Write out every record again, exactly.

[[ Material for this task open ]]

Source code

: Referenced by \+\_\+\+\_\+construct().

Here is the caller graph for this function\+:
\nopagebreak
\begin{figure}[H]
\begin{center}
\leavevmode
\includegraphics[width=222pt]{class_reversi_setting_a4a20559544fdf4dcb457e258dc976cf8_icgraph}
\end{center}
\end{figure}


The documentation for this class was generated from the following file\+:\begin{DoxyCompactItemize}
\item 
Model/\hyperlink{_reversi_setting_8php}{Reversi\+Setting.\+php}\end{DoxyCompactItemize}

[[ Material for this task closed ]]

Response area:
Source code

: Referenced by \+\_\+\+\_\+construct().

Here is the caller graph for this function\+:
\nopagebreak
\begin{figure}[H]
\begin{center}
\leavevmode
\includegraphics[width=222pt]{class_reversi_setting_a4a20559544fdf4dcb457e258dc976cf8_icgraph}
\end{center}
\end{figure}


The documentation for this class was generated from the following file\+:\begin{DoxyCompactItemize}
\item 
Model/\hyperlink{_reversi_setting_8php}{Reversi\+Setting.\+php}\end{DoxyCompactItemize}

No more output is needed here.